If we are reckless with how we transpose and translate contemporary concepts into the biblical universe, comparison comes at the cost of “domestication”. The translation theorist Lawrence Venuti used this notion to define a mode of translation that rewrites the text in terms that resonate with the receiving audience, thereby “bringing the author [of the translated text] back home” (Venuti 1995, p. 20). Domestication erases or glosses over a text’s Otherness and makes it a familiar, digestible, and smooth read (Demir 2022, pp. 51–54). Venuti contrasts this with another mode of translation, namely “foreignization”. By refusing to cater to the receiving audiences’ linguistic and cultural sensitivities and by preserving the Otherness of the text, foreignization results in “sending the reader abroad” (Venuti 1995, p. 20).
Even if we shed the concept of “indentured sex-work migration” of its obviously modern assets, such as its connection between indebtedness and a monetary economy, it is still underpinned by implicit—but distinctly modern—assumptions that are so ingrained in many of us that they might be difficult to pinpoint. For instance, the notion of “indentured sex-work migration” rests on the assumption that the persons it is used to describe are driven by a wish for emancipation. This makes sense in the context of Plambech’s study, where the Nigerian and Thai women agree to work under exploitative conditions because they hope that exploitation in the now will set them free of debt in the future. But did Ruth or her authors and redactors share this aspiration for emancipation? Or were they driven by a different set of aspirations, such as a wish for survival, security, or perhaps honor? Have we, in our reading of the closing verses of Ruth, refashioned her too forcefully in our own image? Have we imbued her with our own modern liberal fantasies about agency, resistance and freedom? Have we, in other words, missed out on this biblical text’s invitation to “go abroad”, to paraphrase Venuti?
The last comparative method I want to bring in offers an opportunity to expose, if not entirely undo, some of those implicit intuitions that trick us, again and again, to read Others, including biblical characters, authors, and redactors, in domesticating ways.

6. Four: Exposing Implicit Biases

The three methods outlined above are all designed as variations of what Candea calls “lateral comparison” and defines as a mode of comparison in which two or more “’cases’ are laid side by side” (Candea 2016, p. 2). In each of them, I have placed the book of Ruth next to a “case” (or configuration) from modern migration studies. In the first, the comparative material consisted of the categories developed by international agencies to regulate migratory flows; in the second, the “case” of comparison was an ethnographic account; and in the third, the juxtaposition was forged between the book of Ruth and the conceptual framework developed by Plambech.

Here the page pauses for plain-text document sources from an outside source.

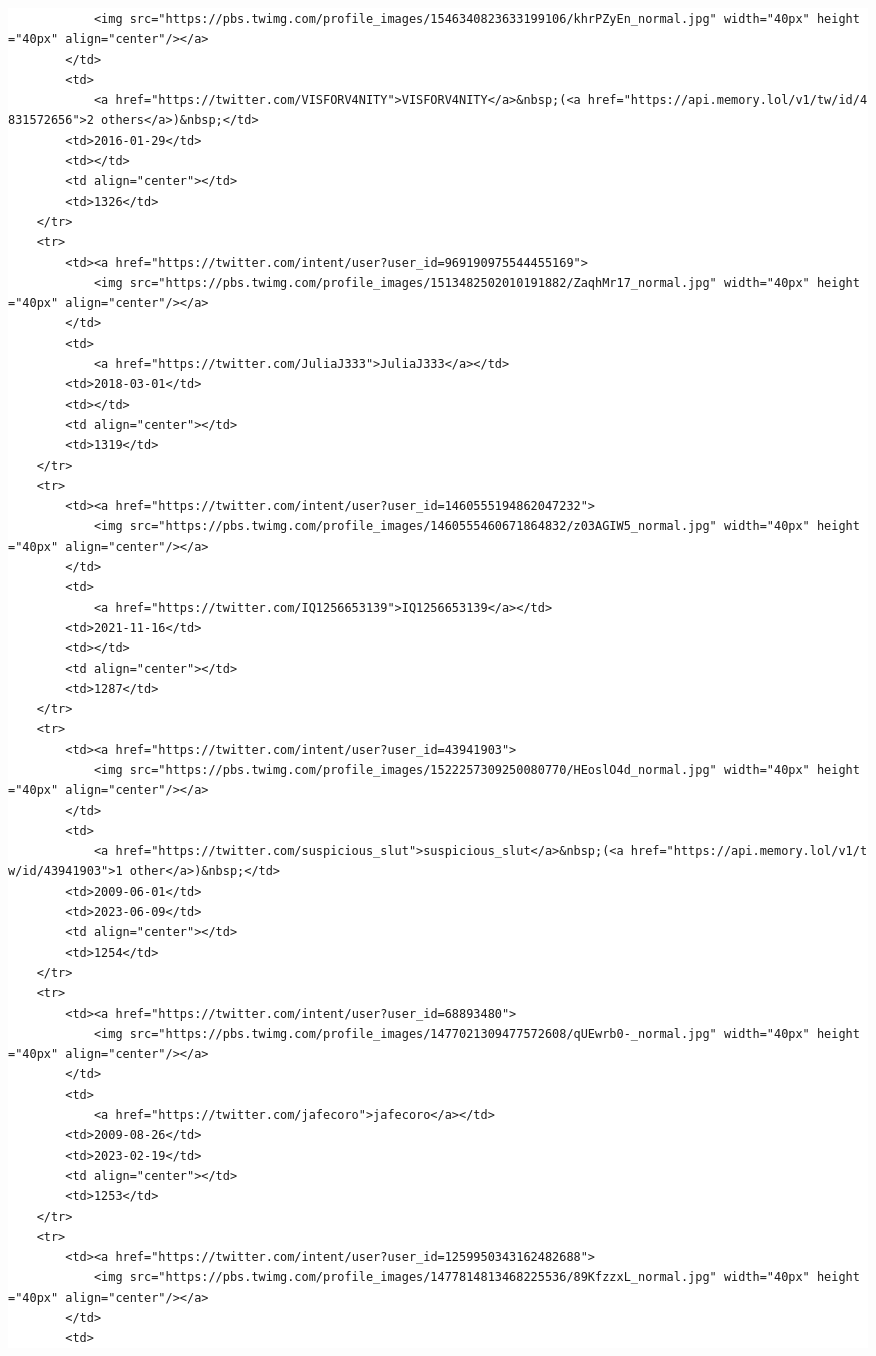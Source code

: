                 <img src="https://pbs.twimg.com/profile_images/1546340823633199106/khrPZyEn_normal.jpg" width="40px" height="40px" align="center"/></a>
            </td>
            <td>
                <a href="https://twitter.com/VISFORV4NITY">VISFORV4NITY</a>&nbsp;(<a href="https://api.memory.lol/v1/tw/id/4831572656">2 others</a>)&nbsp;</td>
            <td>2016-01-29</td>
            <td></td>
            <td align="center"></td>
            <td>1326</td>
        </tr>
        <tr>
            <td><a href="https://twitter.com/intent/user?user_id=969190975544455169">
                <img src="https://pbs.twimg.com/profile_images/1513482502010191882/ZaqhMr17_normal.jpg" width="40px" height="40px" align="center"/></a>
            </td>
            <td>
                <a href="https://twitter.com/JuliaJ333">JuliaJ333</a></td>
            <td>2018-03-01</td>
            <td></td>
            <td align="center"></td>
            <td>1319</td>
        </tr>
        <tr>
            <td><a href="https://twitter.com/intent/user?user_id=1460555194862047232">
                <img src="https://pbs.twimg.com/profile_images/1460555460671864832/z03AGIW5_normal.jpg" width="40px" height="40px" align="center"/></a>
            </td>
            <td>
                <a href="https://twitter.com/IQ1256653139">IQ1256653139</a></td>
            <td>2021-11-16</td>
            <td></td>
            <td align="center"></td>
            <td>1287</td>
        </tr>
        <tr>
            <td><a href="https://twitter.com/intent/user?user_id=43941903">
                <img src="https://pbs.twimg.com/profile_images/1522257309250080770/HEoslO4d_normal.jpg" width="40px" height="40px" align="center"/></a>
            </td>
            <td>
                <a href="https://twitter.com/suspicious_slut">suspicious_slut</a>&nbsp;(<a href="https://api.memory.lol/v1/tw/id/43941903">1 other</a>)&nbsp;</td>
            <td>2009-06-01</td>
            <td>2023-06-09</td>
            <td align="center"></td>
            <td>1254</td>
        </tr>
        <tr>
            <td><a href="https://twitter.com/intent/user?user_id=68893480">
                <img src="https://pbs.twimg.com/profile_images/1477021309477572608/qUEwrb0-_normal.jpg" width="40px" height="40px" align="center"/></a>
            </td>
            <td>
                <a href="https://twitter.com/jafecoro">jafecoro</a></td>
            <td>2009-08-26</td>
            <td>2023-02-19</td>
            <td align="center"></td>
            <td>1253</td>
        </tr>
        <tr>
            <td><a href="https://twitter.com/intent/user?user_id=1259950343162482688">
                <img src="https://pbs.twimg.com/profile_images/1477814813468225536/89KfzzxL_normal.jpg" width="40px" height="40px" align="center"/></a>
            </td>
            <td>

Candea contrasts “lateral comparison” with another mode, which he calls “frontal comparison”. Whereas lateral comparison is a comparison between “that” and “that”, frontal comparison juxtaposes “us” and “them” (ibid., p. 5), i.e., between the world of the researcher and that of the research participants. This mode of comparison gained prominence as part of “the epistemological bonfire of the 1980s” (ibid.), which saw the rise of the so-called “postmodernist” and “reflexive” turns. As grand narratives and objective knowledge were declared dead, anthropologists cultivated a growing awareness of the entanglements of knowledge and power (largely inspired by Michel Foucault) and learned to see anthropology itself as a “knowledge regime” intertwined with political and ideological forces, including colonialism and imperialism (Eriksen and Nielsen 2001, pp. 143–50). Hence, many anthropologists began to reflect more systematically on how their own positionality, including the norms, assumptions, and anxieties they carried into their fieldwork and writing, shaped the knowledge they produced. Ethnography became the main ammunition in these attempts to expose and denaturalize the often-unacknowledged biases inherent not only in the researchers’ tacit everyday intuitions but also in their theoretical frameworks.

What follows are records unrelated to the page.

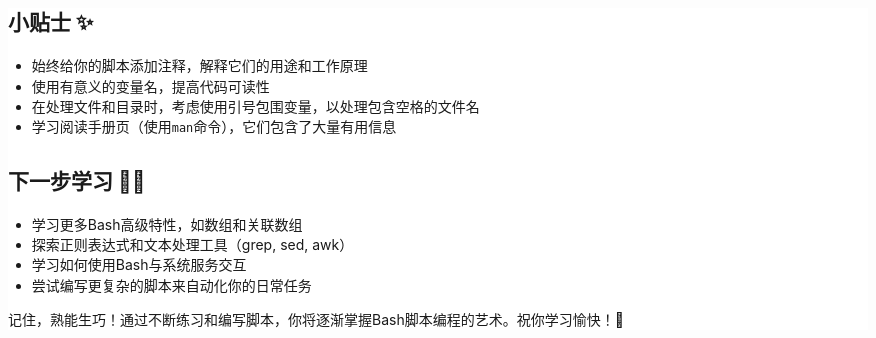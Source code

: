 ## 小贴士 ✨

- 始终给你的脚本添加注释，解释它们的用途和工作原理
- 使用有意义的变量名，提高代码可读性
- 在处理文件和目录时，考虑使用引号包围变量，以处理包含空格的文件名
- 学习阅读手册页（使用`man`命令），它们包含了大量有用信息

## 下一步学习 🚶‍♂️

- 学习更多Bash高级特性，如数组和关联数组
- 探索正则表达式和文本处理工具（grep, sed, awk）
- 学习如何使用Bash与系统服务交互
- 尝试编写更复杂的脚本来自动化你的日常任务

记住，熟能生巧！通过不断练习和编写脚本，你将逐渐掌握Bash脚本编程的艺术。祝你学习愉快！🎉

A paradigmatic example of frontal comparison, and one that has direct implications for how we might read the book of Ruth, is provided by Saba Mahmood in her widely acclaimed and equally criticized monograph Politics of Piety (2005). Here, Mahmood offers a fine-grained ethnographic analysis of how highly devout Muslim women in Cairo submit themselves to an Islamic disciplinary program, which includes veiling, praying, fasting, and attending mosque sermons, with the aim of forming and perfecting themselves as pious and subservient subjects. Mahmood’s analysis is relevant for us because she does not leave it at that. Rather than “just” offer an analysis of the commitments of pious women in Cairo, she mobilizes those commitments to “speak back” (Mahmood 2005, p. 5), as she says, against feminist scholarship and its secular liberal underpinnings.

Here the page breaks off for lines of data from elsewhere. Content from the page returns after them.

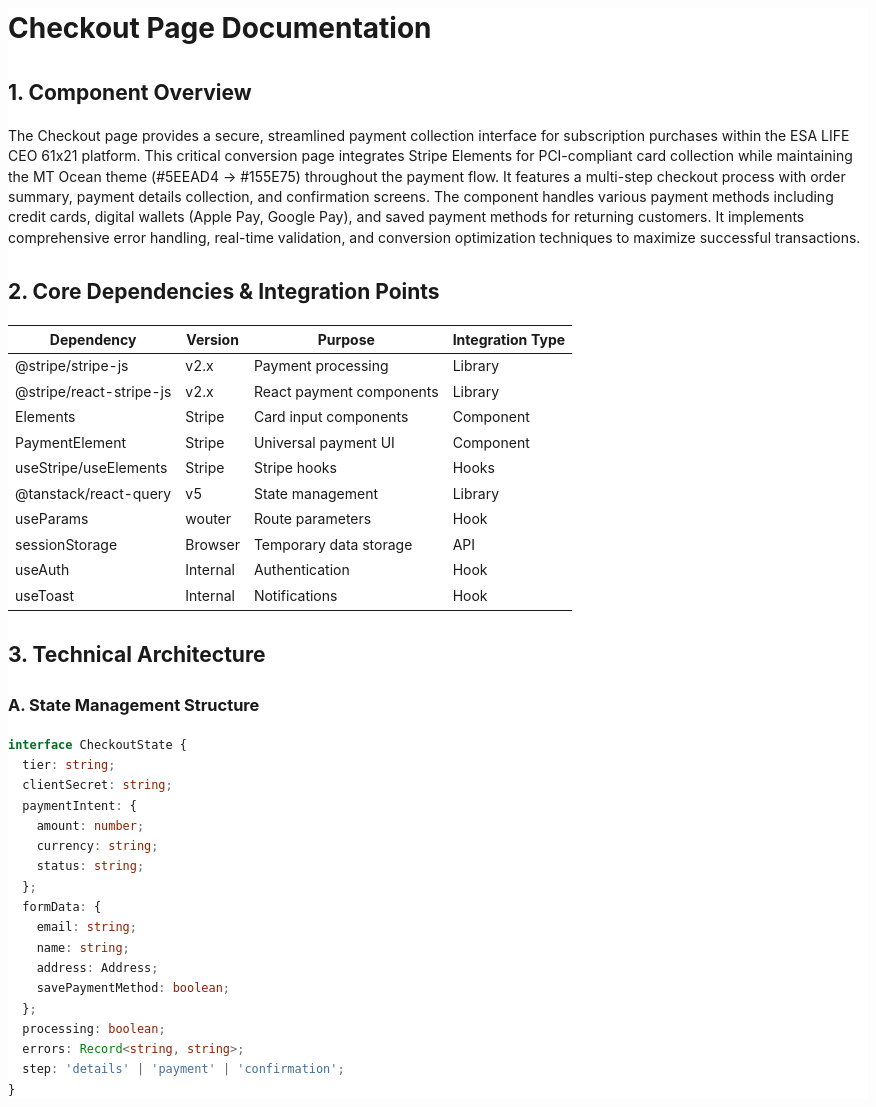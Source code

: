 # Checkout Page Documentation

## 1. Component Overview

The Checkout page provides a secure, streamlined payment collection interface for subscription purchases within the ESA LIFE CEO 61x21 platform. This critical conversion page integrates Stripe Elements for PCI-compliant card collection while maintaining the MT Ocean theme (#5EEAD4 → #155E75) throughout the payment flow. It features a multi-step checkout process with order summary, payment details collection, and confirmation screens. The component handles various payment methods including credit cards, digital wallets (Apple Pay, Google Pay), and saved payment methods for returning customers. It implements comprehensive error handling, real-time validation, and conversion optimization techniques to maximize successful transactions.

## 2. Core Dependencies & Integration Points

| Dependency | Version | Purpose | Integration Type |
|-----------|---------|---------|-----------------|
| @stripe/stripe-js | v2.x | Payment processing | Library |
| @stripe/react-stripe-js | v2.x | React payment components | Library |
| Elements | Stripe | Card input components | Component |
| PaymentElement | Stripe | Universal payment UI | Component |
| useStripe/useElements | Stripe | Stripe hooks | Hooks |
| @tanstack/react-query | v5 | State management | Library |
| useParams | wouter | Route parameters | Hook |
| sessionStorage | Browser | Temporary data storage | API |
| useAuth | Internal | Authentication | Hook |
| useToast | Internal | Notifications | Hook |

## 3. Technical Architecture

### A. State Management Structure
```typescript
interface CheckoutState {
  tier: string;
  clientSecret: string;
  paymentIntent: {
    amount: number;
    currency: string;
    status: string;
  };
  formData: {
    email: string;
    name: string;
    address: Address;
    savePaymentMethod: boolean;
  };
  processing: boolean;
  errors: Record<string, string>;
  step: 'details' | 'payment' | 'confirmation';
}
```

Feminist scholarship of the Middle East, Mahmood argues, has been marked by two trends. In the earlier writings, feminist scholars rushed to expose the repressive effects of patriarchal and conservative Islamic traditions. When the women who lived under these conditions did not revolt or at least express dissatisfaction with the exploitation they were subjected to, this was commonly explained in terms of Marxian “false consciousness” or as an effect of their having internalized patriarchal norms. In one way or the other, these women were seen as oblivious to their own repression. At one point, such analysis, which reduced women in patriarchal societies to silent non-subjects, grew out of fashion. Instead, a new generation of feminist anthropologists set out to document the different modes of female agency that exist and even flourish, also within patriarchal structures. They showed the myriad ways women creatively reappropriated the instruments of their oppression as means for emancipation.
If we move beyond the Middle East, Plambech’s analysis of female sex-workers in Denmark can, indeed, be seen as a more recent example of this same trend. Her concept “indentured sex-work migration” also stresses how women industriously and innovatively mobilize the structures of their suppression—here, especially the commercialization of their bodies—as a ticket to a better future. There is something intuitively appealing about such analyses. They restore the agency of subjects we feel sorry for and recast them as resilient and imaginative. In Plambech’s case, that might very well be a sensitive representation of her ethnographic material. But, on a broader level, it is worth to be cautious about what Lila Abu-Lughod describes as a tendency to “romanticize resistance” (Abu-Lughod 1990, p. 42).
Mahmood argues that the binary between resistance and repression, which she detects in feminist scholarship on the Middle East, and which we have already found to prevail also in biblical scholarship on Ruth, fails to grasp the commitments and concerns of her Cairene interlocutors. For them, Mahmood argues, agency was not a matter of resisting patriarchal or religious-conservative norms, but one of inhabiting them and shaping their selves accordingly; a mode that Mahmood calls “docile agency”. With this notion, Mahmood pushes back against the often-implicit equation of agency with resistance. Such an idea of agency, she argues, rests on the assumption that everyone aspires for freedom and individual autonomy. But her interlocutors do not necessarily share that aspiration. For them, the cultivation of Islamic virtues, such as modesty and fear for God, is at the forefront of their strivings, and, therefore, Mahmood argues, they operate with a different idea of what agency is and does.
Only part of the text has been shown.